Once Upon A Time in Latin America (23) Easter Island. The Inevitability and Accident of Civilization Viewed from the Austronesian
Leaving Easter Island, I will have a summary in the Austronesian. I will analyze the independent development civilizations of New Zealand's Maori and Easter Island and compare to the Afro-Eurasian civilizations that interacted with each other. If the specific detail of the two types of civilizations were similar, it could be inferred that this detail was the inevitability of the development of human civilization determined by the human gene. It would develop here anyhow.
If the specific detail was inconsistent between independent civilization and the mutually affected Afro-Eurasian civilizations, the development of civilizations was likely accidental. In the future, I will compare the three major civilizations of the Americas: the Inca civilization, the Mayan civilization, and the Raztec civilization. If a specific detail of the civilizations also presented different branches of development, this detail was accidentally generated rather than inevitable, and it was not the gene of civilization.

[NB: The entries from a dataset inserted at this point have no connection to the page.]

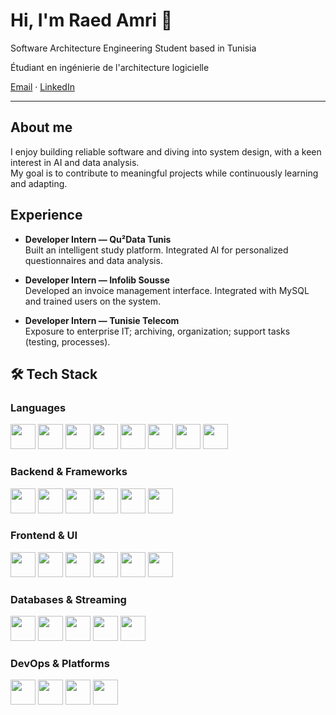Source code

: # Hi, I'm Raed Amri 👋

Software Architecture Engineering Student based in Tunisia

Étudiant en ingénierie de l'architecture logicielle

[Email](amriraed826@gmail.com) · [LinkedIn](https://www.linkedin.com/in/raed-amri-0a14892b5/) 

---

## About me
I enjoy building reliable software and diving into system design, with a keen interest in AI and data analysis.  
My goal is to contribute to meaningful projects while continuously learning and adapting.


## Experience
- **Developer Intern — Qu²Data Tunis**  
  Built an intelligent study platform. Integrated AI for personalized questionnaires and data analysis.  

- **Developer Intern — Infolib Sousse**  
  Developed an invoice management interface. Integrated with MySQL and trained users on the system.  

- **Developer Intern — Tunisie Telecom**  
  Exposure to enterprise IT; archiving, organization; support tasks (testing, processes).


## 🛠 Tech Stack  

### Languages  
<p>
  <img src="https://cdn.jsdelivr.net/gh/devicons/devicon/icons/java/java-original.svg" width="40"/>  
  <img src="https://cdn.jsdelivr.net/gh/devicons/devicon/icons/python/python-original.svg" width="40"/> 
  <img src="https://cdn.jsdelivr.net/gh/devicons/devicon/icons/javascript/javascript-original.svg" width="40"/>  
  <img src="https://cdn.jsdelivr.net/gh/devicons/devicon/icons/typescript/typescript-original.svg" width="40"/>  
  <img src="https://cdn.jsdelivr.net/gh/devicons/devicon/icons/c/c-original.svg" width="40"/>  
  <img src="https://cdn.jsdelivr.net/gh/devicons/devicon/icons/cplusplus/cplusplus-original.svg" width="40"/>  
  <img src="https://cdn.jsdelivr.net/gh/devicons/devicon/icons/csharp/csharp-original.svg" width="40"/>  
  <img src="https://cdn.jsdelivr.net/gh/devicons/devicon/icons/php/php-original.svg" width="40"/>  
</p>

### Backend & Frameworks  
<p>
  <img src="https://cdn.jsdelivr.net/gh/devicons/devicon/icons/nodejs/nodejs-original.svg" width="40"/>  
  <img src="https://cdn.jsdelivr.net/gh/devicons/devicon/icons/spring/spring-original.svg" width="40"/>  
  <img src="https://cdn.jsdelivr.net/gh/devicons/devicon/icons/dotnetcore/dotnetcore-original.svg" width="40"/>  
  <img src="https://cdn.jsdelivr.net/gh/devicons/devicon/icons/laravel/laravel-plain.svg" width="40"/>  
  <img src="https://cdn.jsdelivr.net/gh/devicons/devicon/icons/symfony/symfony-original.svg" width="40"/>  
  <img src="https://cdn.jsdelivr.net/gh/devicons/devicon/icons/flask/flask-original.svg" width="40"/>  
</p>


### Frontend & UI  
<p>
  <img src="https://cdn.jsdelivr.net/gh/devicons/devicon/icons/vuejs/vuejs-original.svg" width="40"/>  
  <img src="https://cdn.jsdelivr.net/gh/devicons/devicon/icons/angularjs/angularjs-original.svg" width="40"/>  
  <img src="https://cdn.jsdelivr.net/gh/devicons/devicon/icons/bootstrap/bootstrap-original.svg" width="40"/>  
  <img src="https://cdn.jsdelivr.net/gh/devicons/devicon/icons/css3/css3-original.svg" width="40"/>  
  <img src="https://cdn.jsdelivr.net/gh/devicons/devicon/icons/html5/html5-original.svg" width="40"/>  
  <img src="https://cdn.jsdelivr.net/gh/devicons/devicon/icons/qt/qt-original.svg" width="40"/>  
</p>


### Databases & Streaming  
<p>
  <img src="https://cdn.jsdelivr.net/gh/devicons/devicon/icons/mongodb/mongodb-original.svg" width="40"/>  
  <img src="https://cdn.jsdelivr.net/gh/devicons/devicon/icons/mysql/mysql-original.svg" width="40"/>  
  <img src="https://cdn.jsdelivr.net/gh/devicons/devicon/icons/postgresql/postgresql-original.svg" width="40"/>  
  <img src="https://cdn.jsdelivr.net/gh/devicons/devicon/icons/oracle/oracle-original.svg" width="40"/>  
  <img src="https://cdn.jsdelivr.net/gh/devicons/devicon/icons/apachekafka/apachekafka-original.svg" width="40"/>  
</p>

### DevOps & Platforms  
<p>
  <img src="https://cdn.jsdelivr.net/gh/devicons/devicon/icons/azure/azure-original.svg" width="40"/>  
  <img src="https://cdn.jsdelivr.net/gh/devicons/devicon/icons/docker/docker-original.svg" width="40"/>  
  <img src="https://cdn.jsdelivr.net/gh/devicons/devicon/icons/linux/linux-original.svg" width="40"/>  
  <img src="https://cdn.jsdelivr.net/gh/devicons/devicon/icons/git/git-original.svg" width="40"/>  
</p>





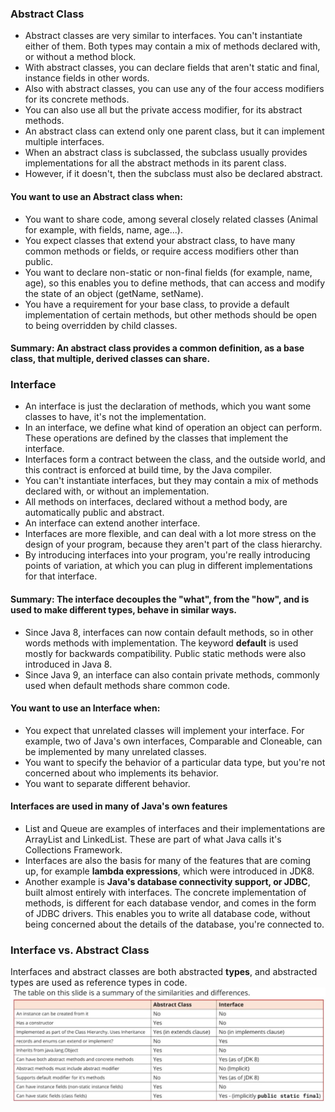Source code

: ### Abstract Class
* Abstract classes are very similar to interfaces. You can't instantiate either of them. Both types may contain a mix of methods declared with, or without a method block.
* With abstract classes, you can declare fields that aren't static and final, instance fields in other words.
* Also with abstract classes, you can use any of the four access modifiers for its concrete methods.
* You can also use all but the private access modifier, for its abstract methods.
* An abstract class can extend only one parent class, but it can implement multiple interfaces.
* When an abstract class is subclassed, the subclass usually provides implementations for all the abstract methods in its parent class.
* However, if it doesn't, then the subclass must also be declared abstract.

#### You want to use an Abstract class when:
* You want to share code, among several closely related classes (Animal for example, with fields, name, age...).
* You expect classes that extend your abstract class, to have many common methods or fields, or require access modifiers other than public.
* You want to declare non-static or non-final fields (for example, name, age), so this enables you to define methods, that can access and modify the state of an object (getName, setName).
* You have a requirement for your base class, to provide a default implementation of certain methods, but other methods should be open to being overridden by child classes.
#### Summary: An abstract class provides a common definition, as a base class, that multiple, derived classes can share.
### Interface
* An interface is just the declaration of methods, which you want some classes to have, it's not the implementation.
* In an interface, we define what kind of operation an object can perform. These operations are defined by the classes that implement the interface.
* Interfaces form a contract between the class, and the outside world, and this contract is enforced at build time, by the Java compiler.
* You can't instantiate interfaces, but they may contain a mix of methods declared with, or without an implementation.
* All methods on interfaces, declared without a method body, are automatically public and abstract.
* An interface can extend another interface.
* Interfaces are more flexible, and can deal with a lot more stress on the design of your program, because they aren't part of the class hierarchy.
* By introducing interfaces into your program, you're really introducing points of variation, at which you can plug in different implementations for that interface.
#### Summary: The interface decouples the "what", from the "how", and is used to make different types, behave in similar ways.
* Since Java 8, interfaces can now contain default methods, so in other words methods with implementation. The keyword **default** is used mostly for backwards compatibility. Public static methods were also introduced in Java 8.
* Since Java 9, an interface can also contain private methods, commonly used when default methods share common code.
#### You want to use an Interface when:
* You expect that unrelated classes will implement your interface. For example, two of Java's own interfaces, Comparable and Cloneable, can be implemented by many unrelated classes.
* You want to specify the behavior of a particular data type, but you're not concerned about who implements its behavior.
* You want to separate different behavior.
#### Interfaces are used in many of Java's own features
* List and Queue are examples of interfaces and their implementations are ArrayList and LinkedList. These are part of what Java calls it's Collections Framework.
* Interfaces are also the basis for many of the features that are coming up, for example **lambda expressions**, which were introduced in JDK8.
* Another example is **Java's database connectivity support, or JDBC**, built almost entirely with interfaces. The concrete implementation of methods, is different for each database vendor, and comes in the form of JDBC drivers. This enables you to write all database code, without being concerned about the details of the database, you're connected to.
### Interface vs. Abstract Class
Interfaces and abstract classes are both abstracted **types**, and abstracted types are used as reference types in code.
![img.png](img.png)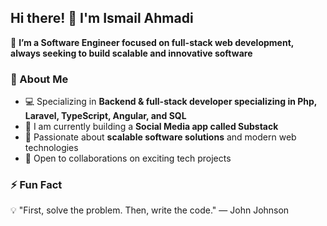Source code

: ## Hi there! 👋 I'm Ismail Ahmadi  

🚀 **I’m a Software Engineer focused on full-stack web development, always seeking to build scalable and innovative software**  

### 🔹 About Me  
- 💻 Specializing in **Backend & full-stack developer specializing in Php, Laravel, TypeScript, Angular, and SQL**  
- 📱 I am currently building a **Social Media app called Substack**  
- 🌱 Passionate about **scalable software solutions** and modern web technologies  
- 🤝 Open to collaborations on exciting tech projects

### ⚡ Fun Fact  
💡 "First, solve the problem. Then, write the code." — John Johnson  

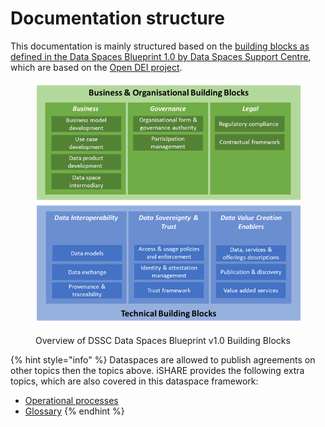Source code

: # Documentation structure

This documentation is mainly structured based on the [building blocks as defined in the Data Spaces Blueprint 1.0 by Data Spaces Support Centre](https://dssc.eu/space/BVE/357073006/Data+Spaces+Blueprint+v1.0), which are based on the [Open DEI project](https://design-principles-for-data-spaces.org/).

<figure><img src=".gitbook/assets/image (1).png" alt=""><figcaption><p>Overview of DSSC Data Spaces Blueprint v1.0 Building Blocks</p></figcaption></figure>

{% hint style="info" %}
Dataspaces are allowed to publish agreements on other topics then the topics above. iSHARE provides the following extra topics, which are also covered in this dataspace framework:

* [Operational processes](operational/operational-processes.md)
* [Glossary](glossary.md)
{% endhint %}
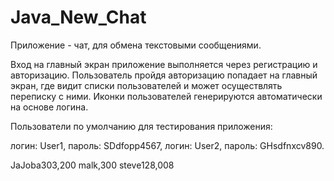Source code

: # Java_New_Chat
Приложение - чат, для обмена текстовыми сообщениями.

Вход на главный экран приложение выполняется через регистрацию и авторизацию.
Пользователь пройдя авторизацию попадает на главный экран, где видит списки
пользователей и может осуществлять переписку с ними. Иконки пользователей
генерируются автоматически на основе логина.

Пользователи по умолчанию для тестирования приложения:

логин: User1, пароль: SDdfopp4567,
логин: User2, пароль: GHsdfnxcv890.

JaJoba303,200
malk,300
steve128,008

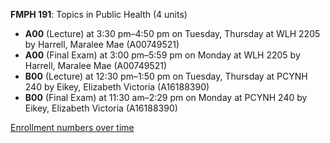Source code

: **FMPH 191**: Topics in Public Health (4 units)

- **A00** (Lecture) at 3:30 pm–4:50 pm on Tuesday, Thursday at WLH 2205 by Harrell, Maralee Mae (A00749521)
- **A00** (Final Exam) at 3:00 pm–5:59 pm on Monday at WLH 2205 by Harrell, Maralee Mae (A00749521)
- **B00** (Lecture) at 12:30 pm–1:50 pm on Tuesday, Thursday at PCYNH 240 by Eikey, Elizabeth Victoria (A16188390)
- **B00** (Final Exam) at 11:30 am–2:29 pm on Monday at PCYNH 240 by Eikey, Elizabeth Victoria (A16188390)

[Enrollment numbers over time](./FMPH191.tsv)
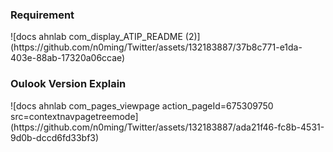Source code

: <h3>Requirement</h3>
![docs ahnlab com_display_ATIP_README (2)](https://github.com/n0ming/Twitter/assets/132183887/37b8c771-e1da-403e-88ab-17320a06ccae)


<h3>Oulook Version Explain</h3>
![docs ahnlab com_pages_viewpage action_pageId=675309750 src=contextnavpagetreemode](https://github.com/n0ming/Twitter/assets/132183887/ada21f46-fc8b-4531-9d0b-dccd6fd33bf3)
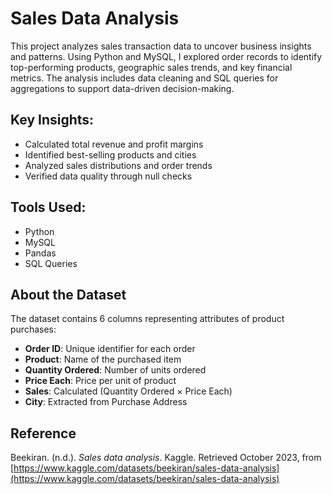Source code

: # Sales Data Analysis

This project analyzes sales transaction data to uncover business insights and patterns. Using Python and MySQL, I explored order records to identify top-performing products, geographic sales trends, and key financial metrics. The analysis includes data cleaning and SQL queries for aggregations to support data-driven decision-making.

## Key Insights:
- Calculated total revenue and profit margins
- Identified best-selling products and cities
- Analyzed sales distributions and order trends
- Verified data quality through null checks

## Tools Used:
- Python
- MySQL
- Pandas
- SQL Queries

## About the Dataset
The dataset contains 6 columns representing attributes of product purchases:
- **Order ID**: Unique identifier for each order
- **Product**: Name of the purchased item
- **Quantity Ordered**: Number of units ordered
- **Price Each**: Price per unit of product
- **Sales**: Calculated (Quantity Ordered × Price Each)
- **City**: Extracted from Purchase Address

## Reference
Beekiran. (n.d.). *Sales data analysis*. Kaggle. Retrieved October 2023, from [https://www.kaggle.com/datasets/beekiran/sales-data-analysis](https://www.kaggle.com/datasets/beekiran/sales-data-analysis)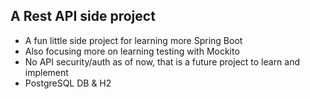 <h2>A Rest API side project</h2>
<ul>
    <li>A fun little side project for learning more Spring Boot</li>
    <li>Also focusing more on learning testing with Mockito</li>
    <li>No API security/auth as of now, that is a future project to learn and implement</li>
    <li>PostgreSQL DB & H2</li>
</ul>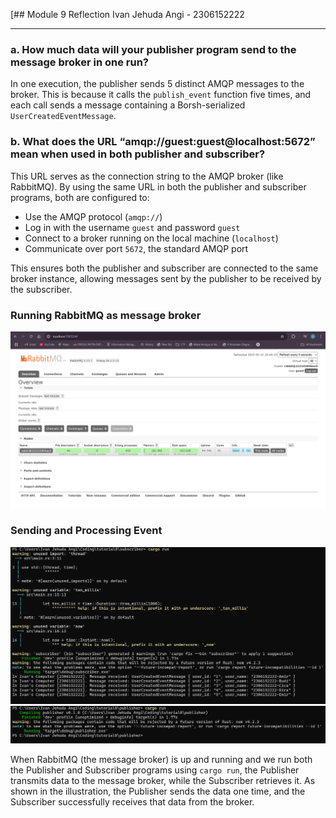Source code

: [## Module 9 Reflection
Ivan Jehuda Angi - 2306152222

---
### a. How much data will your publisher program send to the message broker in one run?

In one execution, the publisher sends 5 distinct AMQP messages to the broker. This is because it calls the `publish_event` function five times, and each call sends a message containing a Borsh-serialized `UserCreatedEventMessage`.

### b. What does the URL “amqp://guest:guest@localhost:5672” mean when used in both publisher and subscriber?

This URL serves as the connection string to the AMQP broker (like RabbitMQ). By using the same URL in both the publisher and subscriber programs, both are configured to:
- Use the AMQP protocol (`amqp://`)
- Log in with the username `guest` and password `guest`
- Connect to a broker running on the local machine (`localhost`)
- Communicate over port `5672`, the standard AMQP port

This ensures both the publisher and subscriber are connected to the same broker instance, allowing messages sent by the publisher to be received by the subscriber.
### Running RabbitMQ as message broker
![Screenshot1](images/screenshot1.png)
### Sending and Processing Event
![Screenshot2](images/screenshot2.png)
![Screenshot3](images/screenshot3.png)


When RabbitMQ (the message broker) is up and running and we run both the Publisher and Subscriber programs using `cargo run`, the Publisher transmits data to the message broker, while the Subscriber retrieves it. As shown in the illustration, the Publisher sends the data one time, and the Subscriber successfully receives that data from the broker.

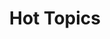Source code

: ---
ee_id: '4260'
site: '1'
type: '2'
url: 2015-014-hot-topics
title: Hot Topics
year: '2015'
display_year: '2015'
medium: Foam pool noodles, socks
dims: 140 cm x variable width x variable depth
pitch: ''
ps: ''
live_url: ''
related: ''
youtube: ''
related_code: ''
imgs: hot-topics-2015-014-full-database-team-JL.jpg,hot-topics-2015-014-detail-database-team-JL.jpg
subheading: ''
download: ''
add_credit: ''
commission: ''
layout: things-i-made
---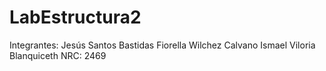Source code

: # LabEstructura2
Integrantes: 
Jesús Santos Bastidas
Fiorella Wilchez Calvano
Ismael Viloria Blanquiceth
NRC: 2469
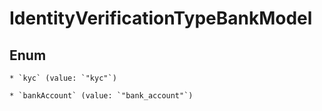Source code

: 
# IdentityVerificationTypeBankModel

## Enum


    * `kyc` (value: `"kyc"`)

    * `bankAccount` (value: `"bank_account"`)



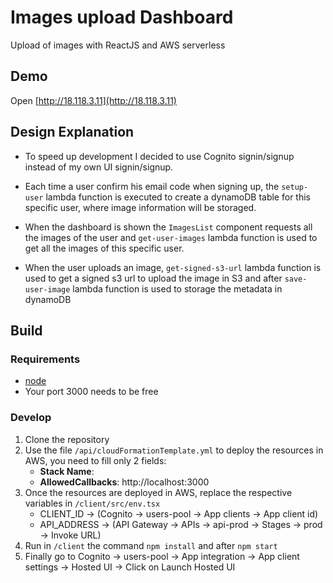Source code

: # Images upload Dashboard

Upload of images with ReactJS and AWS serverless

## Demo

Open [http://18.118.3.11](http://18.118.3.11)

## Design Explanation

- To speed up development I decided to use Cognito signin/signup instead of my own UI signin/signup.

- Each time a user confirm his email code when signing up, the `setup-user` lambda function is executed to create a dynamoDB table for this specific user,  where image information will be storaged.

- When the dashboard is shown the `ImagesList` component requests all the images of the user and `get-user-images` lambda function is used to get all the images of this specific user.

- When the user uploads an image, `get-signed-s3-url` lambda function is used to get a signed s3 url to upload the image in S3 and after `save-user-image` lambda function is used to storage the metadata in dynamoDB

## Build

### Requirements

- [node](https://nodejs.org/en/download/)
- Your port 3000 needs to be free

### Develop

1) Clone the repository
2) Use the file `/api/cloudFormationTemplate.yml` to deploy the resources in AWS, you need to fill only 2 fields:
    - **Stack Name**: <any name>
    - **AllowedCallbacks**: http://localhost:3000
3) Once the resources are deployed in AWS, replace the respective variables in `/client/src/env.tsx`
    - CLIENT_ID -> (Cognito -> users-pool -> App clients -> App client id)
    - API_ADDRESS -> (API Gateway -> APIs -> api-prod -> Stages -> prod -> Invoke URL)
4) Run in `/client` the command `npm install` and after `npm start`
5) Finally go to Cognito -> users-pool -> App integration -> App client settings -> Hosted UI -> Click on Launch Hosted UI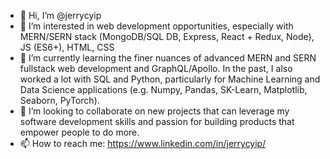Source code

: - 👋  Hi, I’m @jerrycyip
- 👀  I’m interested in web development opportunities, especially with MERN/SERN stack (MongoDB/SQL DB, Express, React + Redux, Node), JS (ES6+), HTML, CSS 
- 🌱  I’m currently learning the finer nuances of advanced MERN and SERN fullstack web development and GraphQL/Apollo.  In the past, I also worked a lot with SQL and Python, particularly for Machine Learning and Data Science applications (e.g. Numpy, Pandas, SK-Learn, Matplotlib, Seaborn, PyTorch).
- 💞️  I’m looking to collaborate on new projects that can leverage my software development skills and passion for building products that empower people to do more.
- 📫  How to reach me: https://www.linkedin.com/in/jerrycyip/

<!---
jerrycyip/jerrycyip is a ✨ special ✨ repository because its `README.md` (this file) appears on your GitHub profile.
You can click the Preview link to take a look at your changes.
--->
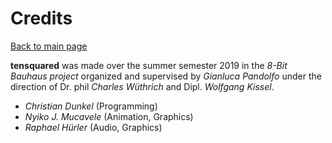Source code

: 
# Credits
[Back to main page](../README.md)

**tensquared** was made over the summer semester 2019 in the *8-Bit Bauhaus project* organized and supervised by *Gianluca Pandolfo* under the direction of Dr. phil *Charles Wüthrich* and Dipl. *Wolfgang Kissel*. 

- *Christian Dunkel* (Programming)
- *Nyiko J. Mucavele* (Animation, Graphics)
- *Raphael Hürler* (Audio, Graphics)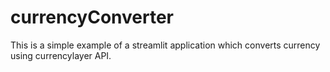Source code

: # currencyConverter
This is a simple example of a streamlit application which converts currency using currencylayer API. 
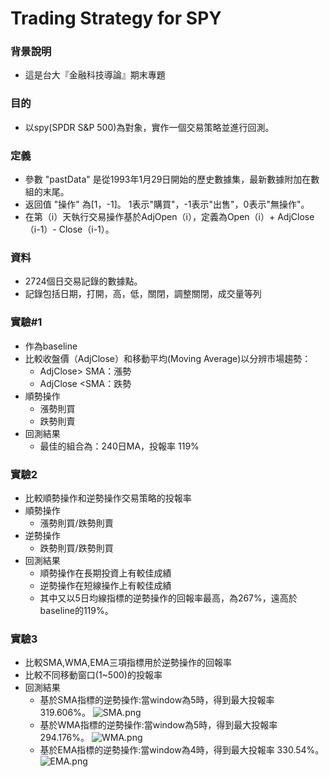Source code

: # Trading Strategy for SPY

### 背景說明
- 這是台大『金融科技導論』期末專題

### 目的
- 以spy(SPDR S&P 500)為對象，實作一個交易策略並進行回測。

### 定義
- 參數 "pastData" 是從1993年1月29日開始的歷史數據集，最新數據附加在數組的末尾。
- 返回值 "操作" 為[1，-1]。 1表示"購買"，-1表示"出售"，0表示"無操作"。
- 在第（i）天執行交易操作基於AdjOpen（i），定義為Open（i）+ AdjClose（i-1）- Close（i-1）。

### 資料
- 2724個日交易記錄的數據點。
- 記錄包括日期，打開，高，低，關閉，調整關閉，成交量等列

### 實驗#1
- 作為baseline
- 比較收盤價（AdjClose）和移動平均(Moving Average)以分辨市場趨勢：
  - AdjClose> SMA：漲勢
  - AdjClose <SMA：跌勢
- 順勢操作
  - 漲勢則買
  - 跌勢則賣
- 回測結果
  - 最佳的組合為：240日MA，投報率 119%
  
### 實驗2
- 比較順勢操作和逆勢操作交易策略的投報率
- 順勢操作
  - 漲勢則買/跌勢則賣
- 逆勢操作
  - 跌勢則買/跌勢則買
- 回測結果
  - 順勢操作在長期投資上有較佳成績
  - 逆勢操作在短線操作上有較佳成績
  - 其中又以5日均線指標的逆勢操作的回報率最高，為267%，遠高於baseline的119%。
  
### 實驗3
- 比較SMA,WMA,EMA三項指標用於逆勢操作的回報率
- 比較不同移動窗口(1~500)的投報率
- 回測結果
  - 基於SMA指標的逆勢操作:當window為5時，得到最大投報率 319.606%。
  ![SMA.png](https://github.com/alexislintw/trading_strategy_for_spy/blob/master/report/sma.png)
  - 基於WMA指標的逆勢操作:當window為5時，得到最大投報率294.176%。
  ![WMA.png](https://github.com/alexislintw/trading_strategy_for_spy/blob/master/report/wma.png)
  - 基於EMA指標的逆勢操作:當window為4時，得到最大投報率 330.54%。
  ![EMA.png](https://github.com/alexislintw/trading_strategy_for_spy/blob/master/report/ema.png)

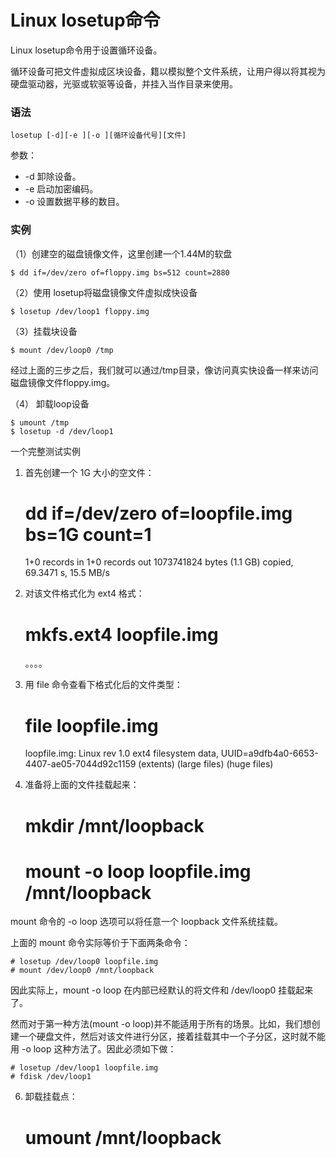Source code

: # Linux losetup命令

Linux losetup命令用于设置循环设备。

循环设备可把文件虚拟成区块设备，籍以模拟整个文件系统，让用户得以将其视为硬盘驱动器，光驱或软驱等设备，并挂入当作目录来使用。

### 语法

    losetup [-d][-e ][-o ][循环设备代号][文件]

参数：

- -d   卸除设备。
- -e   启动加密编码。
- -o   设置数据平移的数目。

### 实例

（1）创建空的磁盘镜像文件，这里创建一个1.44M的软盘

    $ dd if=/dev/zero of=floppy.img bs=512 count=2880

（2）使用 losetup将磁盘镜像文件虚拟成快设备

    $ losetup /dev/loop1 floppy.img

（3）挂载块设备

    $ mount /dev/loop0 /tmp

经过上面的三步之后，我们就可以通过/tmp目录，像访问真实快设备一样来访问磁盘镜像文件floppy.img。

（4） 卸载loop设备

    $ umount /tmp
    $ losetup -d /dev/loop1
    

一个完整测试实例

1. 首先创建一个 1G 大小的空文件：

    # dd if=/dev/zero of=loopfile.img bs=1G count=1
    1+0 records in
    1+0 records out
    1073741824 bytes (1.1 GB) copied, 69.3471 s, 15.5 MB/s

2. 对该文件格式化为 ext4 格式：

    # mkfs.ext4 loopfile.img
    。。。。

3. 用 file 命令查看下格式化后的文件类型：

    # file loopfile.img
    loopfile.img: Linux rev 1.0 ext4 filesystem data, UUID=a9dfb4a0-6653-4407-ae05-7044d92c1159 (extents) (large files) (huge files)

4. 准备将上面的文件挂载起来：

    # mkdir /mnt/loopback
    # mount -o loop loopfile.img /mnt/loopback

mount 命令的 -o loop 选项可以将任意一个 loopback 文件系统挂载。

上面的 mount 命令实际等价于下面两条命令：

    # losetup /dev/loop0 loopfile.img
    # mount /dev/loop0 /mnt/loopback

因此实际上，mount -o loop 在内部已经默认的将文件和 /dev/loop0 挂载起来了。

然而对于第一种方法(mount -o loop)并不能适用于所有的场景。比如，我们想创建一个硬盘文件，然后对该文件进行分区，接着挂载其中一个子分区，这时就不能用 -o loop 这种方法了。因此必须如下做：

    # losetup /dev/loop1 loopfile.img
    # fdisk /dev/loop1

6. 卸载挂载点：

    # umount /mnt/loopback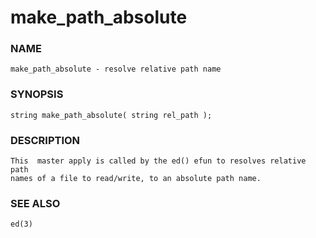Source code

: # make_path_absolute

### NAME

    make_path_absolute - resolve relative path name

### SYNOPSIS

    string make_path_absolute( string rel_path );

### DESCRIPTION

    This  master apply is called by the ed() efun to resolves relative path
    names of a file to read/write, to an absolute path name.

### SEE ALSO

    ed(3)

As for the choice of specific details of civilization, I set as follows: the age of civilization (stone, iron, etc.), environment (river civilization, ocean civilization, tropical rain forest civilization, plateau civilization, etc.), three elements of civilization (text, city, bronze), and human relations ( Monarchy, theocracy, human rights, marriage), industry (industry, agriculture, service industry, textile, construction, transportation, animal husbandry, commerce), science and art, etc.
Of course, some specific details of civilization are included or crossed, such as human rights and marriage, industry, and textiles, but they are listed separately because of their importance.
Let's talk about the contingency of civilization first.
From the comparison table of the civilizations of the Austronesian family below, we can see that the entry of the bronze and iron ages was very accidental, depending on many factors such as the existence of mineral veins, the production of smelting technology. The production of copper and iron seriously affected the development of various industries, such as agricultural cultivation, construction, and handicrafts. The presence or absence of large-scale livestock also determined whether the transportation industry could produce wheel transportation, otherwise, it was mostly human and hydraulic transportation. And large animals were not found in the South Island, which was also the accident of civilization.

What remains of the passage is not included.